Work task.
Transcribe every entry exactly; the images stay out.

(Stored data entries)
----------

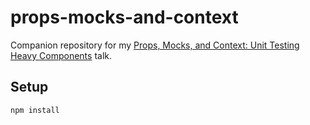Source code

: # props-mocks-and-context

Companion repository for my [Props, Mocks, and Context: Unit Testing Heavy Components](https://1drv.ms/p/s!AvUc1cvPrJnWvtMop28KDmFo0iZApg?e=FpLgRA) talk.

## Setup

```shell
npm install
```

----------

Result.
Source code

: # props-mocks-and-context

Companion repository for my [Props, Mocks, and Context: Unit Testing Heavy Components](https://1drv.ms/p/s!AvUc1cvPrJnWvtMop28KDmFo0iZApg?e=FpLgRA) talk.

## Setup

```shell
npm install
```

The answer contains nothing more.